SOme other points to consider
Taj Mahal has the Vaidic architecture – 8 sided polygon. The 4 towers on 4 corners is ancient Vaidic method – just like the 4 pillars for a Mandap
The top border of walls , just above Kuraan , reveal designs made up of snake pairs
There is a “Ganesh Patti” – a single row of Ganesh images near the entrance – 3 sided elephants
Remember that no animals or birds are allowed to be sculptured near a kabar

The “chaand” at the top of Taj Mahal – its not Muslim Chand. You see a design with a Ghat (kumbh), two leaves and this chandrakor. There is no typical Muslim ‘almost circular moon with star’

- There are letters available which reveal that Shahjahan bought this land and the palace of Raja Mansingh in exchange of very little money

- In Badshah Naama – it clearly states that “we did the last rites of Mumtaj in Raja Mansingh’s palace and buried her there’

- There is a letter from Aurangjeb to Shahjahan about deteorating condition of roofs and walls of old buldings of Tajmahal – this letter dates just 3 years after when history believes ‘Shahjahan built a brand new Taj Mahal’

- Shahjahan had thousands of wives along with affairs with maids and also his own daughter – why would he spend so much on one wife. He never built anything when she was alive.

- Just 3 years before the so called date of construction of Tajmahal, Shahjahan had come on the throne after intense battles – he had no money left – forget about spending so much on 1 structure

- Taj Mahal has 5 levels. On two of its visible levels/floors, there are two Kabars of Mumtaz. When did you see a kabar built on 1st floor, so above from the ground ? The intent was clear – t0 snatch the structure away from Rajputs – build kabars on every floor and declare it as a property of Mughal empire.

- But you can have Shivling on two floors – AhilyaBai’s mandir and other mandirs have same architecture of levels

- You see Mumtaz’s kabar in the middle of that 8 sides structure – an empty huge tile sits facing it near an entrance – There was a Nandi there which has been removed. Under that kabar is remains of ancient shivlinga

-Shahjahan himself did not intent to take the credit of Tajmahal. He stripped it off of its gold , diamonds and even the world famous Mayur Sinhasan – used all that money for his empire. He basically wanted to snatch that structure away from Rajputs and so he ordered to change it and convert it into a kabaristan – so that they will not want to take it back

- He never intended to take the credit though – In fact he never even mentions it in any of his papers. It is the historians who hyped it to please the government later on. Add to it the
lack of communication modes at that time, uneducated people and you have an excellent mix
None of the structures have been built by Mughals – not Taj Mahal, not Laal Kilaa , not Kutub Mahaal ..nothing. Laal Killa , like TajMahal gets mentioned before Shahjahan in hisory.

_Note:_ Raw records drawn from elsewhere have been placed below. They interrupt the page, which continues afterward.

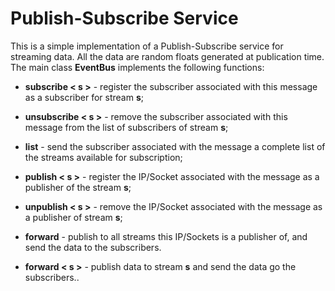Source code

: # Publish-Subscribe Service

This is a simple implementation of a Publish-Subscribe service for streaming data. All the data are random floats generated at publication time. The main class **EventBus** implements the following functions:

  - **subscribe < s >** - register the subscriber associated with this message as a subscriber for stream **s**;
  
  - **unsubscribe < s >** - remove the subscriber associated with this message from the list of subscribers of stream **s**;
  
  - **list** - send the subscriber associated with the message a complete list of the streams available for subscription;
  
  - **publish < s >** - register the IP/Socket associated with the message as a publisher of the stream **s**;
  
  - **unpublish < s >** - remove the IP/Socket associated with the message as a publisher of stream **s**;
  
  - **forward** - publish to all streams this IP/Sockets is a publisher of, and send the data to the subscribers.
  
  - **forward < s >** - publish data to stream **s** and send the data go the subscribers..
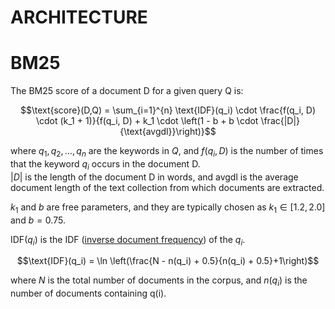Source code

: # ARCHITECTURE

# BM25

The BM25 score of a document D for a given query Q is:

$$\text{score}(D,Q) = \sum_{i=1}^{n} \text{IDF}(q_i) \cdot \frac{f(q_i, D) \cdot (k_1 + 1)}{f(q_i, D) + k_1 \cdot \left(1 - b + b \cdot \frac{|D|}{\text{avgdl}}\right)}$$

where $q_1, q_2, \dots, q_n$ are the keywords in $Q$, and $f(q_i, D)$ is the number of times that the keyword $q_i$ occurs in the document D.  
$|D|$ is the length of the document D in words, and $\text{avgdl}$ is the average document length of the text collection from which documents are extracted.

$k_1$ and $b$ are free parameters, and they are typically chosen as $k_1\in[1.2, 2.0]$ and $b=0.75$.

$\text{IDF}(q_i)$ is the IDF ([inverse document frequency](https://en.wikipedia.org/wiki/Inverse_document_frequency)) of the $q_i$.

$$\text{IDF}(q_i) = \ln \left(\frac{N - n(q_i) + 0.5}{n(q_i) + 0.5}+1\right)$$

where $N$ is the total number of documents in the corpus, and $n(q_{i})$ is the number of documents containing q(i).
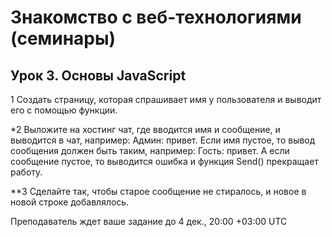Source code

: # Знакомство с веб-технологиями (семинары)

## Урок 3. Основы JavaScript

1 Создать страницу, которая спрашивает имя у пользователя и выводит его с помощью функции.

*2 Выложите на хостинг чат, где вводится имя и сообщение, и выводится в чат, например: Админ: привет. Если имя пустое, то вывод сообщения должен быть таким, например: Гость: привет. А если сообщение пустое, то выводится ошибка и функция Send() прекращает работу.

**3 Сделайте так, чтобы старое сообщение не стиралось, и новое в новой строке добавлялось.

Преподаватель ждет ваше задание до 4 дек., 20:00 +03:00 UTC
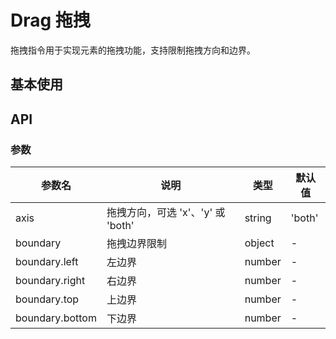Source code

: # Drag 拖拽

拖拽指令用于实现元素的拖拽功能，支持限制拖拽方向和边界。

## 基本使用

<demo vue="./example/index.vue" />

## API

### 参数

| 参数名          | 说明                              | 类型   | 默认值 |
| --------------- | --------------------------------- | ------ | ------ |
| axis            | 拖拽方向，可选 'x'、'y' 或 'both' | string | 'both' |
| boundary        | 拖拽边界限制                      | object | -      |
| boundary.left   | 左边界                            | number | -      |
| boundary.right  | 右边界                            | number | -      |
| boundary.top    | 上边界                            | number | -      |
| boundary.bottom | 下边界                            | number | -      |
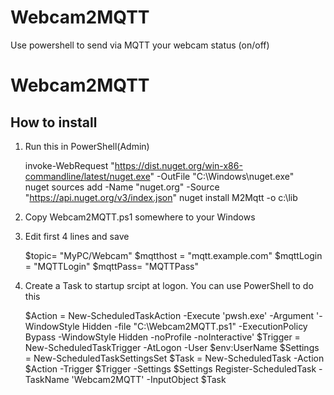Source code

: # Webcam2MQTT
Use powershell to send via MQTT your webcam status (on/off)
# Webcam2MQTT

## How to install

1. Run this in PowerShell(Admin)

    invoke-WebRequest "https://dist.nuget.org/win-x86-commandline/latest/nuget.exe" -OutFile "C:\Windows\nuget.exe"  
    nuget sources add -Name "nuget.org" -Source "https://api.nuget.org/v3/index.json"
    nuget install M2Mqtt -o c:\lib

2. Copy Webcam2MQTT.ps1 somewhere to your Windows
3. Edit first 4 lines and save

    $topic= "MyPC/Webcam"
    $mqtthost = "mqtt.example.com"
    $mqttLogin = "MQTTLogin"
    $mqttPass= "MQTTPass"

4. Create a Task to startup srcipt at logon. You can use PowerShell to do this

    $Action = New-ScheduledTaskAction -Execute 'pwsh.exe' -Argument '-WindowStyle Hidden -file "C:\Webcam2MQTT.ps1" -ExecutionPolicy Bypass -WindowStyle Hidden -noProfile -noInteractive'
    $Trigger = New-ScheduledTaskTrigger -AtLogon -User $env:UserName
    $Settings = New-ScheduledTaskSettingsSet
    $Task = New-ScheduledTask -Action $Action -Trigger $Trigger -Settings $Settings
    Register-ScheduledTask -TaskName 'Webcam2MQTT' -InputObject $Task
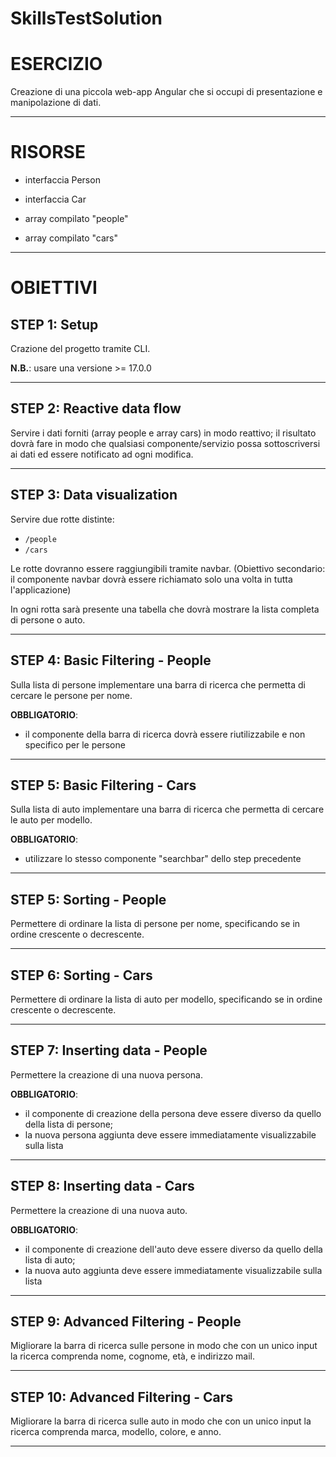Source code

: # SkillsTestSolution

# ESERCIZIO

Creazione di una piccola web-app Angular che si occupi di presentazione e manipolazione di dati.

-------------------------------------------------------------------

# RISORSE

- interfaccia Person
- interfaccia Car

- array compilato "people"
- array compilato "cars"

-------------------------------------------------------------------

# OBIETTIVI

## STEP 1: Setup

Crazione del progetto tramite CLI.

**N.B.**: usare una versione >= 17.0.0

-------------------------------------------------------------------

## STEP 2: Reactive data flow

Servire i dati forniti (array people e array cars) in modo reattivo; il risultato dovrà fare in modo che qualsiasi componente/servizio possa sottoscriversi ai dati ed essere notificato ad ogni modifica.

-------------------------------------------------------------------

## STEP 3: Data visualization

Servire due rotte distinte:


- `/people`
- `/cars`

Le rotte dovranno essere raggiungibili tramite navbar.
(Obiettivo secondario: il componente navbar dovrà essere richiamato solo una volta in tutta l'applicazione)

In ogni rotta sarà presente una tabella che dovrà mostrare la lista completa di persone o auto.

-------------------------------------------------------------------

## STEP 4: Basic Filtering - People

Sulla lista di persone implementare una barra di ricerca che permetta di cercare le persone per nome.

**OBBLIGATORIO**:
- il componente della barra di ricerca dovrà essere riutilizzabile e non specifico per le persone

-------------------------------------------------------------------

## STEP 5: Basic Filtering - Cars

Sulla lista di auto implementare una barra di ricerca che permetta di cercare le auto per modello.

**OBBLIGATORIO**:
- utilizzare lo stesso componente "searchbar" dello step precedente

-------------------------------------------------------------------

## STEP 5: Sorting - People

Permettere di ordinare la lista di persone per nome, specificando se in ordine crescente o decrescente.

-------------------------------------------------------------------

## STEP 6: Sorting - Cars

Permettere di ordinare la lista di auto per modello, specificando se in ordine crescente o decrescente.

-------------------------------------------------------------------

## STEP 7: Inserting data - People

Permettere la creazione di una nuova persona.

**OBBLIGATORIO**:
- il componente di creazione della persona deve essere diverso da quello della lista di persone;
- la nuova persona aggiunta deve essere immediatamente visualizzabile sulla lista

-------------------------------------------------------------------

## STEP 8: Inserting data - Cars

Permettere la creazione di una nuova auto.

**OBBLIGATORIO**:
- il componente di creazione dell'auto deve essere diverso da quello della lista di auto;
- la nuova auto aggiunta deve essere immediatamente visualizzabile sulla lista

-------------------------------------------------------------------

## STEP 9: Advanced Filtering - People

Migliorare la barra di ricerca sulle persone in modo che con un unico input la ricerca comprenda nome, cognome, età, e indirizzo mail.

-------------------------------------------------------------------

## STEP 10: Advanced Filtering - Cars

Migliorare la barra di ricerca sulle auto in modo che con un unico input la ricerca comprenda marca, modello, colore, e anno.

-------------------------------------------------------------------

 

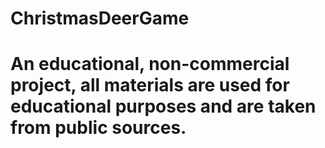 # ChristmasDeerGame

# An educational, non-commercial project, all materials are used for educational purposes and are taken from public sources.
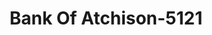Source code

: ---
f_zip-code: 66002
f_state-code: KS
title: Bank Of Atchison-5121
f_phone: 913-367-5100
f_city-only: Atchison
f_address: 701 Kansas Avenue Atchison
f_location-unique-id: '5121'
slug: bank-of-atchison-5121
updated-on: '2024-05-30T13:46:58.046Z'
created-on: '2024-05-30T13:36:59.803Z'
published-on: '2024-05-30T13:54:32.469Z'
f_city-state: cms/city/atchison-ks.md
f_company: cms/company/bank-of-atchison.md
f_state: cms/state/kansas.md
layout: '[payday-loan].html'
tags: payday-loan
---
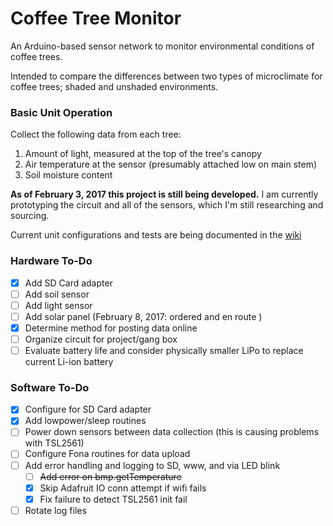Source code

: # Coffee Tree Monitor
An Arduino-based sensor network to monitor environmental conditions of coffee trees.

Intended to compare the differences between two types of microclimate for coffee trees; shaded and unshaded environments. 

### Basic Unit Operation

Collect the following data from each tree:

1. Amount of light, measured at the top of the tree's canopy
2. Air temperature at the sensor (presumably attached low on main stem)
3. Soil moisture content 

**As of February 3, 2017 this project is still being developed.** I am currently prototyping the circuit and all of the sensors, which I'm still researching and sourcing.  

Current unit configurations and tests are being documented in the [wiki](https://github.com/OilSlick/coffee_tree_monitor/wiki)

### Hardware To-Do
* [x] Add SD Card adapter
* [ ] Add soil sensor
* [ ] Add light sensor
* [ ] Add solar panel (February 8, 2017: ordered and en route )
* [x] Determine method for posting data online
* [ ] Organize circuit for project/gang box
* [ ] Evaluate battery life and consider physically smaller LiPo to replace current Li-ion battery

### Software To-Do
* [x] Configure for SD Card adapter
* [x] Add lowpower/sleep routines
* [ ] Power down sensors between data collection (this is causing problems with TSL2561)
* [ ] Configure Fona routines for data upload
* [ ] Add error handling and logging to SD, www, and via LED blink
  * [ ] ~~Add error on bmp.getTemperature~~
  * [x] Skip Adafruit IO conn attempt if wifi fails
  * [x] Fix failure to detect TSL2561 init fail
* [ ] Rotate log files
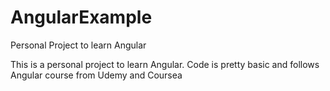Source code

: # AngularExample
Personal Project to learn Angular


This is a personal project to learn Angular. Code is pretty basic and follows Angular course from Udemy and Coursea
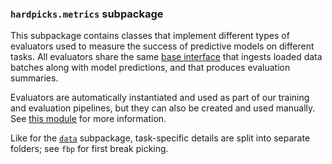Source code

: ### `hardpicks.metrics` subpackage

This subpackage contains classes that implement different types of evaluators used to measure the
success of predictive models on different tasks. All evaluators share the same
[base interface](./base.py) that ingests loaded data batches along with model predictions, and that
produces evaluation summaries.

Evaluators are automatically instantiated and used as part of our training and evaluation pipelines,
but they can also be created and used manually. See [this module](./eval_loader.py) for more
information.

Like for the [`data`](../data/README.md) subpackage, task-specific details are split into separate
folders; see `fbp` for first break picking.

- Mahal is not even a word in Farsi/Iranian/Turki history. Apart from Taj Mahal, none of the structures from India to Turkey has ‘Mahal’ in its name. Whereas, even in Shiavji’s papers , he mentions ‘mahal, paragane’ etc

- Mughals were fighters, conqureres and pluderers. The intent was to survive against other kingdoms, kill or die , grab as much as you can from the region you conquer. They never worried about building grand structures like these.